(Collected data)
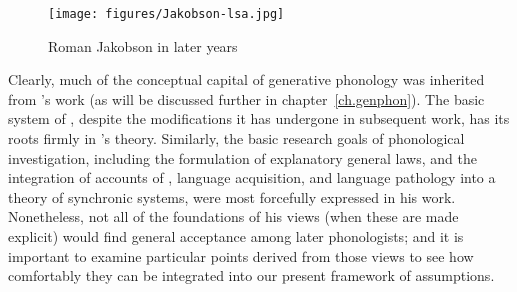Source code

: \begin{wrapfigure}[12]{l}{.32\textwidth}
  \texttt{[image: figures/Jakobson-lsa.jpg]}
  \caption{Roman Jakobson in later years}
  \label{fig:ch.jakobson_jakobson_lsa}
\end{wrapfigure}
Clearly, much of the conceptual capital of generative phonology was
inherited from {\Jakobson}'s work (as will be discussed further in
chapter~\ref{ch.genphon}). The basic system of ,
despite the modifications it has undergone in subsequent work, has its
roots firmly in {\Jakobson}'s theory. Similarly, the basic research goals
of phonological investigation, including the formulation of
explanatory general laws, and the integration of accounts of
, language acquisition, and language pathology into a
theory of synchronic systems, were most forcefully expressed in his
work. Nonetheless, not all of the foundations of his views (when these
are made explicit) would find general acceptance among later
phonologists; and it is important to examine particular points derived
from those views to see how comfortably they can be integrated into
our present framework of assumptions.

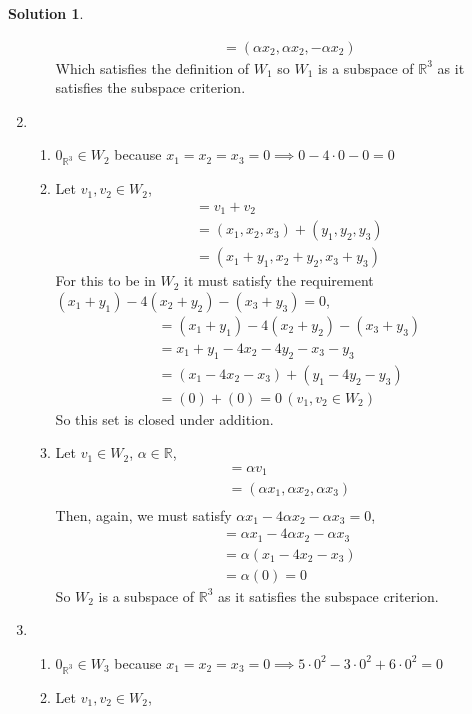 \documentclass[10pt]{article}
\theoremstyle{definition}
\newtheorem{soln}{Solution}
\begin{document}
\begin{soln}
\begin{enumerate}[label=(\alph*)]
\begin{enumerate}[label=(\roman*)]
\begin{align*}
      & = (\alpha x_2,\alpha x_2,-\alpha x_2)
    \end{align*}
    Which satisfies the definition of $W_1$ so $W_1$ is a subspace of $\mathbb{R}^3$ as it satisfies the subspace criterion.
  \end{enumerate}
  \item \begin{enumerate}[label=(\roman*)]
    \item $0_{\mathbb{R}^3}\in W_2$ because $x_1=x_2=x_3=0\implies 0-4\cdot0-0=0$
    \item Let $v_1,v_2\in W_2$,
    \begin{align*}
      & = v_1+v_2\\
      & = (x_1,x_2,x_3)+(y_1,y_2,y_3)\\
      & = (x_1+y_1,x_2+y_2,x_3+y_3)
    \end{align*}
    For this to be in $W_2$ it must satisfy the requirement $(x_1+y_1)-4(x_2+y_2)-(x_3+y_3)=0$,
    \begin{align*}
      & = (x_1+y_1)-4(x_2+y_2)-(x_3+y_3) \\
      & = x_1+y_1-4x_2-4y_2-x_3-y_3 \\
      & = (x_1-4x_2-x_3)+(y_1-4y_2-y_3) \\
      & = (0)+(0)=0 \, (v_1,v_2\in W_2)
    \end{align*}
    So this set is closed under addition.
    \item Let $v_1\in W_2$, $\alpha\in\mathbb{R}$,
    \begin{align*}
      & = \alpha v_1\\
      & = (\alpha x_1,\alpha x_2,\alpha x_3)\\
    \end{align*}
    Then, again, we must satisfy $\alpha x_1-4\alpha x_2-\alpha x_3=0$,
    \begin{align*}
      & = \alpha x_1-4\alpha x_2-\alpha x_3 \\
      & = \alpha(x_1-4 x_2- x_3) \\
      & = \alpha(0)=0
    \end{align*}
    So $W_2$ is a subspace of $\mathbb{R}^3$ as it satisfies the subspace criterion.
  \end{enumerate}
  \item \begin{enumerate}[label=(\roman*)]
    \item $0_{\mathbb{R}^3}\in W_3$ because $x_1=x_2=x_3=0\implies 5\cdot0^2-3\cdot0^2+6\cdot0^2=0$
    \item Let $v_1,v_2\in W_2$,

\end{enumerate}
\end{enumerate}
\end{soln}
\end{document}
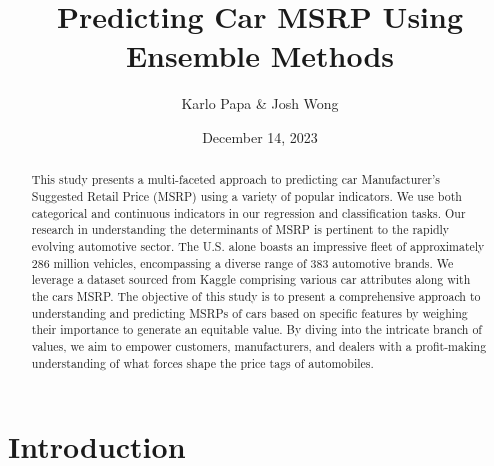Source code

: \documentclass{article}
\title{Predicting Car MSRP Using Ensemble Methods}
\author{Karlo Papa & Josh Wong}
\date{December 14, 2023}
\begin{document}
\maketitle

\begin{abstract}
This study presents a multi-faceted approach to predicting car Manufacturer's Suggested Retail Price (MSRP) using a variety of popular indicators. We use both categorical and continuous indicators in our regression and classification tasks. Our research in understanding the determinants of MSRP is pertinent to the rapidly evolving automotive sector. The U.S. alone boasts an impressive fleet of approximately 286 million vehicles, encompassing a diverse range of 383 automotive brands. We leverage a dataset sourced from Kaggle comprising various car attributes along with the cars MSRP. The objective of this study is to present a comprehensive approach to understanding and predicting MSRPs of cars based on specific features by weighing their importance to generate an equitable value. By diving into the intricate branch of values, we aim to empower customers, manufacturers, and dealers with a profit-making understanding of what forces shape the price tags of automobiles. 

\end{abstract}



\section{Introduction}
\end{document}

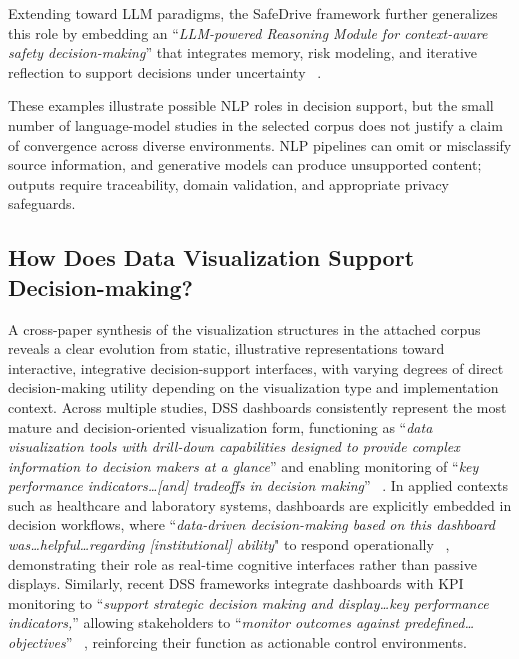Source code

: \documentclass{sfuthesis}
\begin{document}
Extending toward LLM paradigms, the SafeDrive framework further generalizes this role by embedding an “\textit{LLM-powered Reasoning Module for context-aware safety decision-making}” that integrates memory, risk modeling, and iterative reflection to support decisions under uncertainty ~\cite{zhou2026safedrive}.\par
These examples illustrate possible NLP roles in decision support, but the small number of language-model studies in the selected corpus does not justify a claim of convergence across diverse environments. NLP pipelines can omit or misclassify source information, and generative models can produce unsupported content; outputs require traceability, domain validation, and appropriate privacy safeguards.

\subsection{How Does Data Visualization Support Decision-making?}
A cross-paper synthesis of the visualization structures in the attached corpus reveals a clear evolution from static, illustrative representations toward interactive, integrative decision-support interfaces, with varying degrees of direct decision-making utility depending on the visualization type and implementation context. Across multiple studies, DSS dashboards consistently represent the most mature and decision-oriented visualization form, functioning as “\textit{data visualization tools with drill-down capabilities designed to provide complex information to decision makers at a glance}” and enabling monitoring of “\textit{key performance indicators…[and] tradeoffs in decision making}” ~\cite{weiner_integrating_2015}. In applied contexts such as healthcare and laboratory systems, dashboards are explicitly embedded in decision workflows, where “\textit{data-driven decision-making based on this dashboard was…helpful…regarding [institutional] ability}" to respond operationally ~\cite{Dahl2022PathologyLaboratories}, demonstrating their role as real-time cognitive interfaces rather than passive displays. Similarly, recent DSS frameworks integrate dashboards with KPI monitoring to “\textit{support strategic decision making and display…key performance indicators,}” allowing stakeholders to “\textit{monitor outcomes against predefined…objectives}” ~\cite{DelaCal2026CulturalTourism}, reinforcing their function as actionable control environments.\par
\end{document}
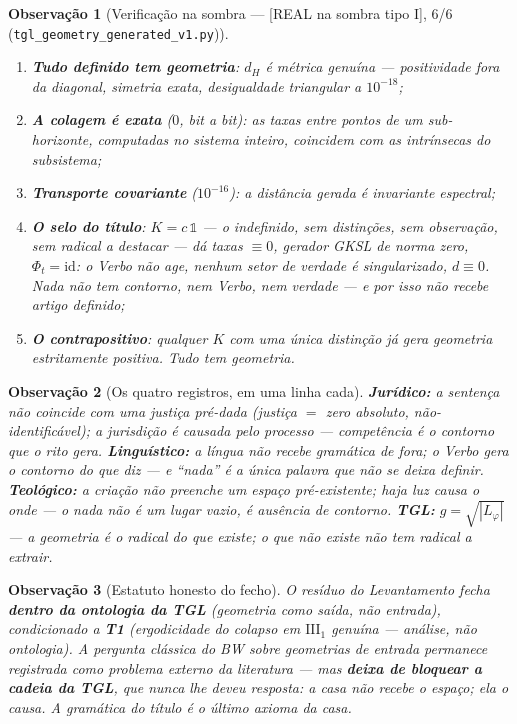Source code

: \documentclass[11pt,a4paper]{article}
\newcommand{\SOMBRA}{\textsf{[REAL na sombra tipo I]}}
\newtheorem{remark}{Observação}
\begin{document}
\begin{remark}[Verificação na sombra --- \SOMBRA, 6/6
(\texttt{tgl\_geometry\_generated\_v1.py})]
\begin{enumerate}[noitemsep]
\item \textbf{Tudo definido tem geometria}: $d_H$ é métrica genuína ---
positividade fora da diagonal, simetria exata, desigualdade triangular a
$10^{-18}$;
\item \textbf{A colagem é exata} ($0$, bit a bit): as taxas entre pontos
de um sub-horizonte, computadas no sistema inteiro, coincidem com as
intrínsecas do subsistema;
\item \textbf{Transporte covariante} ($10^{-16}$): a distância gerada é
invariante espectral;
\item \textbf{O selo do título}: $K=c\,\mathbb 1$ --- o indefinido, sem
distinções, sem observação, sem radical a destacar --- dá taxas $\equiv
0$, gerador GKSL de norma \emph{zero}, $\Phi_t=\mathrm{id}$: o Verbo não
age, nenhum setor de verdade é singularizado, $d\equiv0$. \emph{Nada não
tem contorno, nem Verbo, nem verdade --- e por isso não recebe artigo
definido};
\item \textbf{O contrapositivo}: qualquer $K$ com uma única distinção já
gera geometria estritamente positiva. \emph{Tudo tem geometria.}
\end{enumerate}
\end{remark}

\begin{remark}[Os quatro registros, em uma linha cada]
\textbf{Jurídico:} a sentença não coincide com uma justiça pré-dada
(justiça $=$ zero absoluto, não-identificável); a jurisdição é
\emph{causada} pelo processo --- competência é o contorno que o rito
gera. \textbf{Linguístico:} a língua não recebe gramática de fora; o
Verbo gera o contorno do que diz --- e ``nada'' é a única palavra que
não se deixa definir. \textbf{Teológico:} a criação não preenche um
espaço pré-existente; \emph{haja luz} causa o \emph{onde} --- o nada não
é um lugar vazio, é ausência de contorno. \textbf{TGL:}
$g=\sqrt{|L_\varphi|}$ --- a geometria é o radical do que existe; o que
não existe não tem radical a extrair.
\end{remark}

\begin{remark}[Estatuto honesto do fecho]
O resíduo do Levantamento fecha \textbf{dentro da ontologia da TGL}
(geometria como saída, não entrada), condicionado a
\textbf{T1} (ergodicidade do colapso em $\mathrm{III}_1$ genuína ---
análise, não ontologia). A pergunta clássica do BW sobre geometrias
\emph{de entrada} permanece registrada como problema externo da
literatura --- mas \textbf{deixa de bloquear a cadeia da TGL}, que nunca
lhe deveu resposta: a casa não recebe o espaço; ela o causa. A gramática
do título é o último axioma da casa.
\end{remark}
\end{document}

◆ The task
Which lines run from the one containing "honesto do fecho]" to the end of the records? Transcribe exactly those, both ends included.

◆ Output below
\begin{remark}[Estatuto honesto do fecho]
O resíduo do Levantamento fecha \textbf{dentro da ontologia da TGL}
(geometria como saída, não entrada), condicionado a
\textbf{T1} (ergodicidade do colapso em $\mathrm{III}_1$ genuína ---
análise, não ontologia). A pergunta clássica do BW sobre geometrias
\emph{de entrada} permanece registrada como problema externo da
literatura --- mas \textbf{deixa de bloquear a cadeia da TGL}, que nunca
lhe deveu resposta: a casa não recebe o espaço; ela o causa. A gramática
do título é o último axioma da casa.
\end{remark}
\end{document}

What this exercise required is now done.